民法第494条
  1. 弁済者は、次に掲げる場合には、債権者のために弁済の目的物を供託することができる。この場合においては、弁済者が供託をした時に、その債権は消滅する。
    一 弁済の提供をした場合において、債権者がその受領を拒んだとき。
    二 債権者が弁済を受領することができないとき。
  2. 弁済者が債権者を確知することができないときも、前項と同様とする。ただし、弁済者に過失があるときは、この限りでない。
平成29年改正前民法第494条
債権者が弁済の受領を拒み、又はこれを受領することができないときは、弁済をすることができる者(以下この目において「弁済者」という。)は、債権者のために弁済の目的物を供託してその債務を免れることができる。
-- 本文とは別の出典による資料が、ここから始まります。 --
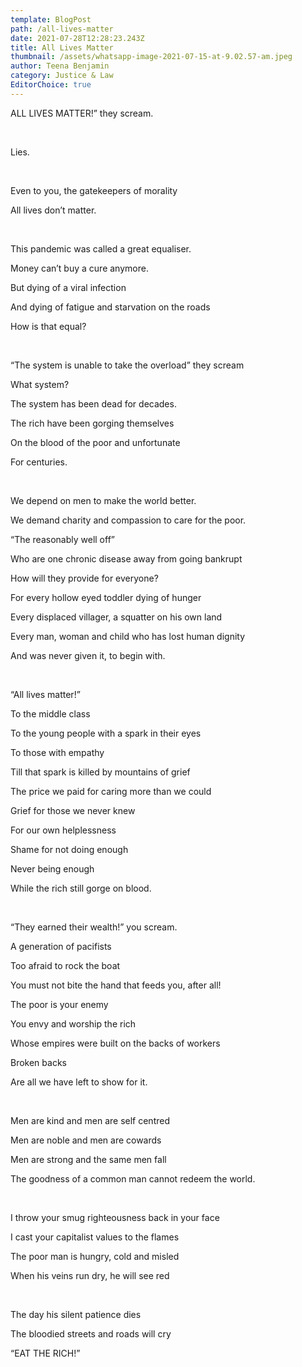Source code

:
```yaml
---
template: BlogPost
path: /all-lives-matter
date: 2021-07-28T12:28:23.243Z
title: All Lives Matter
thumbnail: /assets/whatsapp-image-2021-07-15-at-9.02.57-am.jpeg
author: Teena Benjamin
category: Justice & Law
EditorChoice: true
---
```

ALL LIVES MATTER!” they scream.

<br>

Lies.

<br>

Even to you, the gatekeepers of morality

All lives don’t matter.

<br>

This pandemic was called a great equaliser.

Money can’t buy a cure anymore.

But dying of a viral infection

And dying of fatigue and starvation on the roads

How is that equal?

<br>

“The system is unable to take the overload” they scream

What system?

The system has been dead for decades.

The rich have been gorging themselves

On the blood of the poor and unfortunate

For centuries.

<br>

We depend on men to make the world better.

We demand charity and compassion to care for the poor.

“The reasonably well off”

Who are one chronic disease away from going bankrupt

How will they provide for everyone?

For every hollow eyed toddler dying of hunger

Every displaced villager, a squatter on his own land

Every man, woman and child who has lost human dignity

And was never given it, to begin with.

<br>

“All lives matter!”

To the middle class

To the young people with a spark in their eyes

To those with empathy

Till that spark is killed by mountains of grief

The price we paid for caring more than we could

Grief for those we never knew

For our own helplessness

Shame for not doing enough

Never being enough

While the rich still gorge on blood.

<br>

“They earned their wealth!” you scream.

A generation of pacifists

Too afraid to rock the boat

You must not bite the hand that feeds you, after all!

The poor is your enemy

You envy and worship the rich

Whose empires were built on the backs of workers

Broken backs

Are all we have left to show for it.

<br>

Men are kind and men are self centred

Men are noble and men are cowards

Men are strong and the same men fall

The goodness of a common man cannot redeem the world.

<br>

I throw your smug righteousness back in your face

I cast your capitalist values to the flames

The poor man is hungry, cold and misled

When his veins run dry, he will see red

<br>

The day his silent patience dies

The bloodied streets and roads will cry

“EAT THE RICH!”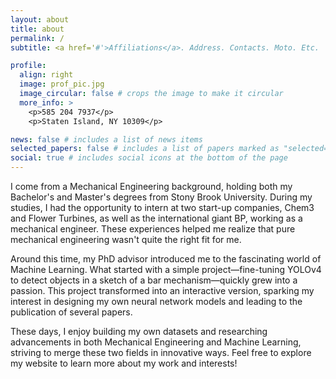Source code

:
 ```yaml
---
layout: about
title: about
permalink: /
subtitle: <a href='#'>Affiliations</a>. Address. Contacts. Moto. Etc.

profile:
  align: right
  image: prof_pic.jpg
  image_circular: false # crops the image to make it circular
  more_info: >
    <p>585 204 7937</p>
    <p>Staten Island, NY 10309</p>

news: false # includes a list of news items
selected_papers: false # includes a list of papers marked as "selected={true}"
social: true # includes social icons at the bottom of the page
---
```


I come from a Mechanical Engineering background, holding both my Bachelor's and Master's degrees from Stony Brook University. During my studies, I had the opportunity to intern at two start-up companies, Chem3 and Flower Turbines, as well as the international giant BP, working as a mechanical engineer. These experiences helped me realize that pure mechanical engineering wasn't quite the right fit for me.

Around this time, my PhD advisor introduced me to the fascinating world of Machine Learning. What started with a simple project—fine-tuning YOLOv4 to detect objects in a sketch of a bar mechanism—quickly grew into a passion. This project transformed into an interactive version, sparking my interest in designing my own neural network models and leading to the publication of several papers.

These days, I enjoy building my own datasets and researching advancements in both Mechanical Engineering and Machine Learning, striving to merge these two fields in innovative ways. Feel free to explore my website to learn more about my work and interests!
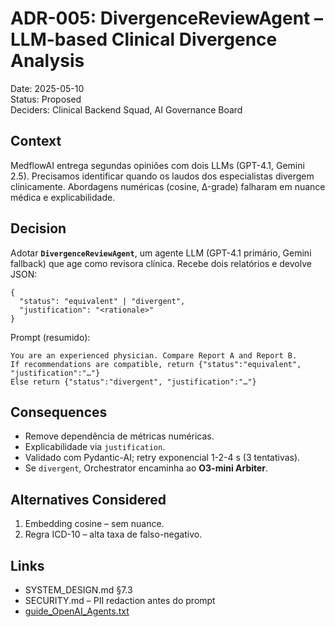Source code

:# ADR-005: DivergenceReviewAgent – LLM-based Clinical Divergence Analysis

Date: 2025-05-10  
Status: Proposed  
Deciders: Clinical Backend Squad, AI Governance Board

## Context
MedflowAI entrega segundas opiniões com dois LLMs (GPT-4.1, Gemini 2.5). Precisamos identificar quando os laudos dos especialistas divergem clinicamente. Abordagens numéricas (cosine, Δ-grade) falharam em nuance médica e explicabilidade.

## Decision
Adotar **`DivergenceReviewAgent`**, um agente LLM (GPT-4.1 primário, Gemini fallback) que age como revisora clínica.
Recebe dois relatórios e devolve JSON:

```jsonc
{
  "status": "equivalent" | "divergent",
  "justification": "<rationale>"
}
```

Prompt (resumido):
```
You are an experienced physician. Compare Report A and Report B.
If recommendations are compatible, return {"status":"equivalent", "justification":"…"}
Else return {"status":"divergent", "justification":"…"}
```

## Consequences
* Remove dependência de métricas numéricas.  
* Explicabilidade via `justification`.  
* Validado com Pydantic-AI; retry exponencial 1-2-4 s (3 tentativas).  
* Se `divergent`, Orchestrator encaminha ao **O3-mini Arbiter**.

## Alternatives Considered
1. Embedding cosine – sem nuance.  
2. Regra ICD-10 – alta taxa de falso-negativo.

## Links
* SYSTEM_DESIGN.md §7.3  
* SECURITY.md – PII redaction antes do prompt  
* [guide_OpenAI_Agents.txt](../references/guide_OpenAI_Agents.txt)
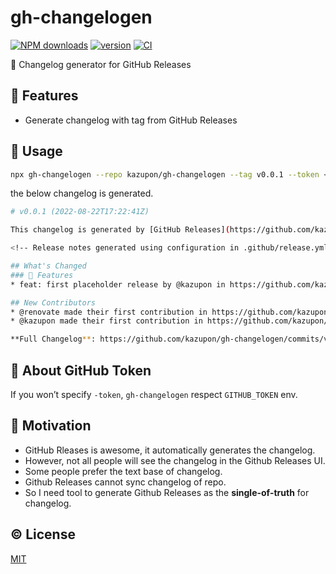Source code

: # gh-changelogen

[![NPM downloads](https://img.shields.io/npm/dm/gh-changelogen.svg)](https://npmjs.com/package/gh-changelogen)
[![version](https://img.shields.io/npm/v/gh-changelogen/latest.svg)](https://npmjs.com/package/gh-changelogen)
[![CI](https://github.com/kazupon/gh-changelogen/actions/workflows/ci.yaml/badge.svg)](https://github.com/kazupon/gh-changelogen/actions/workflows/ci.yaml)

📜 Changelog generator for GitHub Releases

## 🌟 Features

- Generate changelog with tag from GitHub Releases

## 🚀 Usage

```sh
npx gh-changelogen --repo kazupon/gh-changelogen --tag v0.0.1 --token <your github token>
```

the below changelog is generated.

```sh
# v0.0.1 (2022-08-22T17:22:41Z)

This changelog is generated by [GitHub Releases](https://github.com/kazupon/gh-changelogen/releases/tag/v0.0.1)

<!-- Release notes generated using configuration in .github/release.yml at v0.0.1 -->

## What's Changed
### 🌟 Features
* feat: first placeholder release by @kazupon in https://github.com/kazupon/gh-changelogen/pull/3

## New Contributors
* @renovate made their first contribution in https://github.com/kazupon/gh-changelogen/pull/1
* @kazupon made their first contribution in https://github.com/kazupon/gh-changelogen/pull/3

**Full Changelog**: https://github.com/kazupon/gh-changelogen/commits/v0.0.1
```

## 💁 About GitHub Token

If you won’t specify `-token`, `gh-changelogen` respect `GITHUB_TOKEN` env.

## 💪 Motivation

- GitHub Rleases is awesome, it automatically generates the changelog.
- However, not all people will see the changelog in the Github Releases UI.
- Some people prefer the text base of changelog.
- Github Releases cannot sync changelog of repo.
- So I need tool to generate Github Releases as the **single-of-truth** for changelog.

## ©️ License

[MIT](https://opensource.org/licenses/MIT)
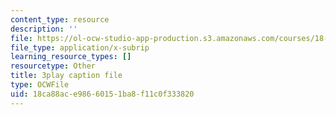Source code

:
 ```yaml
---
content_type: resource
description: ''
file: https://ol-ocw-studio-app-production.s3.amazonaws.com/courses/18-06sc-linear-algebra-fall-2011/18ca88ace98660151ba8f11c0f333820_lGGDIGizcQ0.srt
file_type: application/x-subrip
learning_resource_types: []
resourcetype: Other
title: 3play caption file
type: OCWFile
uid: 18ca88ac-e986-6015-1ba8-f11c0f333820
---
```

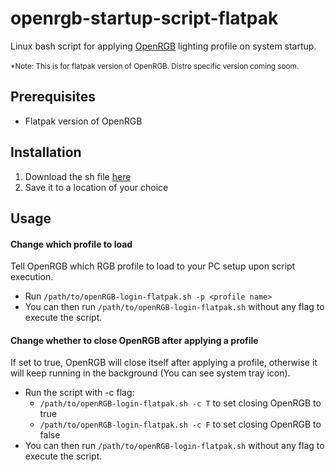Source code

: # openrgb-startup-script-flatpak
Linux bash script for applying [OpenRGB](https://openrgb.org/) lighting profile on system startup. \
\
<sup>*Note: This is for flatpak version of OpenRGB. Distro specific version coming soom.</sup>

## Prerequisites
* Flatpak version of OpenRGB

## Installation
1. Download the sh file [here](https://github.com/JiayuanWen/openrgb-startup-script-flatpak/releases)
2. Save it to a location of your choice

## Usage
#### Change which profile to load
Tell OpenRGB which RGB profile to load to your PC setup upon script execution.
* Run ```/path/to/openRGB-login-flatpak.sh -p <profile name>```
* You can then run `/path/to/openRGB-login-flatpak.sh` without any flag to execute the script.

#### Change whether to close OpenRGB after applying a profile
If set to true, OpenRGB will close itself after applying a profile, otherwise it will keep running in the background (You can see system tray icon).
* Run the script with -c flag:
  *   ```/path/to/openRGB-login-flatpak.sh -c T``` to set closing OpenRGB to true
  *   ```/path/to/openRGB-login-flatpak.sh -c F``` to set closing OpenRGB to false
* You can then run `/path/to/openRGB-login-flatpak.sh` without any flag to execute the script.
弁済者が過失なく債権者を確知することができないときも、同様とする。

条文の趣旨と解説

供託は、弁済者が債権者のために弁済の目的物を供託所に寄託して、その債務を免れる制度です。

平成29年民法(債権関係)改正

受領拒絶に先立つ弁済の提供が必要であるという判例法理(大審院大正10年4月30日判決)が明文化されました。
ただし、口頭の提供をしても債権者が受領しないことが明瞭な場合に、例外として、弁済の提供をすることなく供託することができるとする判例(大審院大正11年10月25日判決)及び供託実務は、引き続き維持されるものと考えられています(『民法(債権関係)の改正に関する中間試案の補足説明』)。

また、「債権者を確知することができないとき」との要件につき、改正前民法では債務者が自己の無過失の主張・立証責任を負うとされていた点が改められ、改正民法では、債権者が債務者に過失があることの主張・立証責任を負担することとされました。